RE: Random pg_upgrade test failure on drongo - Mailing list pgsql-hackers

From Hayato Kuroda (Fujitsu)
Subject RE: Random pg_upgrade test failure on drongo
Date
Msg-id TY3PR01MB98894D8BE99AE53217C96C0AF56A2@TY3PR01MB9889.jpnprd01.prod.outlook.com
Whole thread Raw
In response to Re: Random pg_upgrade test failure on drongo  (Amit Kapila <amit.kapila16@gmail.com>)
Responses Re: Random pg_upgrade test failure on drongo
List pgsql-hackers
Dear Amit, Alexander,

> > We get the effect discussed when the background writer process decides to
> > flush a file buffer for pg_largeobject during stage 1.
> > (Thus, if a checkpoint somehow happened to occur during CREATE DATABASE,
> > the result must be the same.)
> > And another important factor is shared_buffers = 1MB (set during the test).
> > With the default setting of 128MB I couldn't see the failure.
> >
> > It can be reproduced easily (on old Windows versions) just by running
> > pg_upgrade in a loop (I've got failures on iterations 22, 37, 17 (with the
> > default cluster)).
> > If an old cluster contains dozen of databases, this increases the failure
> > probability significantly (with 10 additional databases I've got failures
> > on iterations 4, 1, 6).
> >
> 
> I don't have an old Windows environment to test but I agree with your
> analysis and theory.

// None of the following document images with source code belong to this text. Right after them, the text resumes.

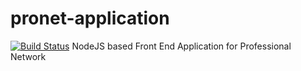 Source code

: # pronet-application
[![Build Status](https://magnum.travis-ci.com/mrugenmike/pronet-application.svg?token=LRbLYZrWwfpNiEC8vcxk&branch=master)](https://magnum.travis-ci.com/mrugenmike/pronet-application)
NodeJS based Front End Application for Professional Network
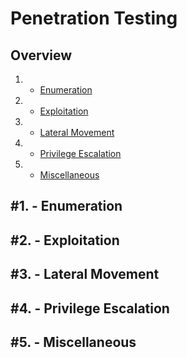 # Penetration Testing

Overview
---------
1. - [Enumeration](#1---enumeration)
2. - [Exploitation](#2---exploitation)
3. - [Lateral Movement](#3---lateral-movement)
4. - [Privilege Escalation](#4---privilege-escalation)
5. - [Miscellaneous](#5---Miscellaneous)

     
#1. - Enumeration
-----------------------------------------

#2. - Exploitation
-----------------------------------------

#3. - Lateral Movement
-----------------------------------------

#4. - Privilege Escalation
-----------------------------------------

#5. - Miscellaneous
-----------------------------------------
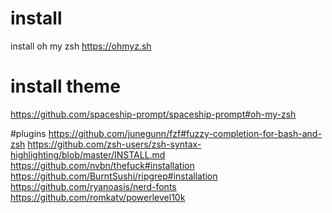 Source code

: # install
install oh my zsh https://ohmyz.sh


# install theme
https://github.com/spaceship-prompt/spaceship-prompt#oh-my-zsh

#plugins
https://github.com/junegunn/fzf#fuzzy-completion-for-bash-and-zsh
https://github.com/zsh-users/zsh-syntax-highlighting/blob/master/INSTALL.md
https://github.com/nvbn/thefuck#installation
https://github.com/BurntSushi/ripgrep#installation
https://github.com/ryanoasis/nerd-fonts
https://github.com/romkatv/powerlevel10k
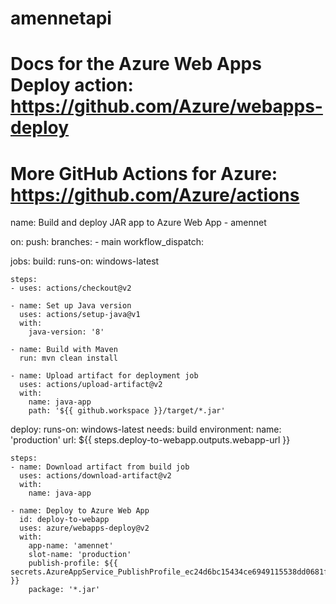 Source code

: # amennetapi
# Docs for the Azure Web Apps Deploy action: https://github.com/Azure/webapps-deploy
# More GitHub Actions for Azure: https://github.com/Azure/actions

name: Build and deploy JAR app to Azure Web App - amennet

on:
  push:
    branches:
      - main
  workflow_dispatch:

jobs:
  build:
    runs-on: windows-latest

    steps:
    - uses: actions/checkout@v2

    - name: Set up Java version
      uses: actions/setup-java@v1
      with:
        java-version: '8'

    - name: Build with Maven
      run: mvn clean install

    - name: Upload artifact for deployment job
      uses: actions/upload-artifact@v2
      with:
        name: java-app
        path: '${{ github.workspace }}/target/*.jar'

  deploy:
    runs-on: windows-latest
    needs: build
    environment:
      name: 'production'
      url: ${{ steps.deploy-to-webapp.outputs.webapp-url }}

    steps:
    - name: Download artifact from build job
      uses: actions/download-artifact@v2
      with:
        name: java-app

    - name: Deploy to Azure Web App
      id: deploy-to-webapp
      uses: azure/webapps-deploy@v2
      with:
        app-name: 'amennet'
        slot-name: 'production'
        publish-profile: ${{ secrets.AzureAppService_PublishProfile_ec24d6bc15434ce6949115538dd0681f }}
        package: '*.jar'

The question is what should we do for these new
> random BF failures? I think we should set bgwriter_lru_maxpages to 0
> and checkpoint_timeout to 1hr for these new tests. Doing some invasive
> fix as part of this doesn't sound reasonable because this is an
> existing problem and there seems to be another patch by Thomas that
> probably deals with the root cause of the existing problem [1] as
> pointed out by you.
> 
> [1] - https://commitfest.postgresql.org/40/3951/

Based on the suggestion by Amit, I have created a patch with the alternative
approach. This just does GUC settings. The reported failure is only for
003_logical_slots, but the patch also includes changes for the recently added
test, 004_subscription. IIUC, there is a possibility that 004 would fail as well.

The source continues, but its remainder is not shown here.